So as I alluded to in my last post, I've given up on Europe and its high cost of living and come home to Canada. I am currently a resident of Calgary, a city not necessarily known for its commitment to environmental stewardship. It has one of the largest civic footprints in North America and is (to borrow for Volkswagen) built for drivers, public transit is a far cry from what it is in Berlin or London, and people threaten to revolt when recycling infrastructure is introduced. However, there is a small but dedicated community of people who are interested in making ecologically sound life choices, and I think the city has potential to make itself respectable. So for the next little while, this will be a Calgary-centred blog, although my large international fanbase is welcome to read and comment as well.

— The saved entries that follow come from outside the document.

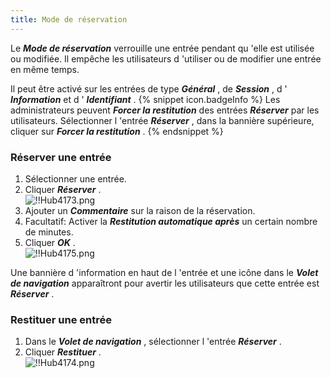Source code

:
 ```yaml
---
title: Mode de réservation
---
```

Le ***Mode de réservation*** verrouille une entrée pendant qu 'elle est utilisée ou modifiée. Il empêche les utilisateurs d 'utiliser ou de modifier une entrée en même temps.  

Il peut être activé sur les entrées de type ***Général*** , de ***Session*** , d ' ***Information*** et d ' ***Identifiant*** . 
{% snippet icon.badgeInfo %} 
Les administrateurs peuvent ***Forcer la restitution*** des entrées ***Réserver*** par les utilisateurs. Sélectionner l 'entrée ***Réserver*** , dans la bannière supérieure, cliquer sur ***Forcer la restitution*** . 
{% endsnippet %}
 
### Réserver une entrée 

1. Sélectionner une entrée. 
1. Cliquer ***Réserver*** .  
![!!Hub4173.png](/img/fr/hub/Hub4173.png) 
1. Ajouter un ***Commentaire*** sur la raison de la réservation. 
1. Facultatif: Activer la ***Restitution automatique après*** un certain nombre de minutes. 
1. Cliquer ***OK*** .  
![!!Hub4175.png](/img/fr/hub/Hub4175.png)  

Une bannière d 'information en haut de l 'entrée et une icône dans le ***Volet de navigation*** apparaîtront pour avertir les utilisateurs que cette entrée est ***Réserver*** . 

### Restituer une entrée 

1. Dans le ***Volet de navigation*** , sélectionner l 'entrée ***Réserver*** . 
2. Cliquer ***Restituer*** .  
![!!Hub4174.png](/img/fr/hub/Hub4174.png)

Marcello's is one of my favourite places to eat downtown because of the variety in it's soup line. They usually have six different flavours of soup and both veggie and meat chilli, all of which are served in styrofoam containers EXACTLY THE SAME SIZE AS THE PYREX DISH PICTURED HERE. Normally I bring my breakfast of yoghurt and fruit to work in a container such as this, and one day as I was leaving the office for lunch I had a life-changing epiphany: I could use my glass container for my lunchtime soup as well! I asked the woman at the counter if she would kindly substitute my reusable glass container for styrofoam, and though it was confusing at first she eventually consented. They are used to me now, but I still get strange looks from others in line when I eschew the disposable containers provided.

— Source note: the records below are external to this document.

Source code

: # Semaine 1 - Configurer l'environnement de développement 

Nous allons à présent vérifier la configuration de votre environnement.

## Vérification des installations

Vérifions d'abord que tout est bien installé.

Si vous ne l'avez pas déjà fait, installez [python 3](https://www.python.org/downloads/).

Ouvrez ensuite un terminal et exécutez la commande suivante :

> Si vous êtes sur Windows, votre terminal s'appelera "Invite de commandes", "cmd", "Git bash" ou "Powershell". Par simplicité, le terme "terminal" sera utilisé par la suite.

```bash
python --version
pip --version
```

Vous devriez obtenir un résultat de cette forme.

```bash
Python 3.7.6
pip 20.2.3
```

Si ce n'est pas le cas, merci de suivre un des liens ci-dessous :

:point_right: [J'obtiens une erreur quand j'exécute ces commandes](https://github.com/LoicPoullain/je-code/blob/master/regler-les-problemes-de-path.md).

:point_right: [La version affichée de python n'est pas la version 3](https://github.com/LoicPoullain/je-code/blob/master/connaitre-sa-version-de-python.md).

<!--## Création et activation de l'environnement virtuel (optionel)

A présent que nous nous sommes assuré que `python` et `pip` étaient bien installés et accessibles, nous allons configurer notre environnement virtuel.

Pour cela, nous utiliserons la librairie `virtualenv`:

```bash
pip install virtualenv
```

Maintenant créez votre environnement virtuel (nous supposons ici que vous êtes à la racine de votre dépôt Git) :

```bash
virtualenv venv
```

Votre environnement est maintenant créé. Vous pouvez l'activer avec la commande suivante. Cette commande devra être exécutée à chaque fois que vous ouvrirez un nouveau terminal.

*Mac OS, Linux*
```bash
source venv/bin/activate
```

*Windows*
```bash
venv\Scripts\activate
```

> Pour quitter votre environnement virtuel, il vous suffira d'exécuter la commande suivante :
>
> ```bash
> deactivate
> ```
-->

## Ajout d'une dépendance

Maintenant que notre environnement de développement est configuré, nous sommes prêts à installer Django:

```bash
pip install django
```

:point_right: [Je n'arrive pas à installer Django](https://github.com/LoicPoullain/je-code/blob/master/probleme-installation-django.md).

I am also a big fan of Sunterra, where I have found that my plastic container comes in very useful. My half-order of big pan with spinach fits perfectly. A while ago I decided to branch out and try their turkey breast and some maple-roasted squash, and asked for it in my pyrex container. This request was greeted with a modicum of consternation since we were no longer dealing with volume, but weight. It took me several explanations but finally they conceded that they could tare their scale to my container and weigh my food accordingly. Now they know exactly what to do when I arrive for my lunch.
Bringing your own pyrex bowl to lunch is a small thing. However, thousands of people eat lunch downtown every day, and their waste adds up. I can only imagine how many tonnes of garbage are generated each day by people who don't bother to consider that there are easy, painless ways to reduce our garbage quotient.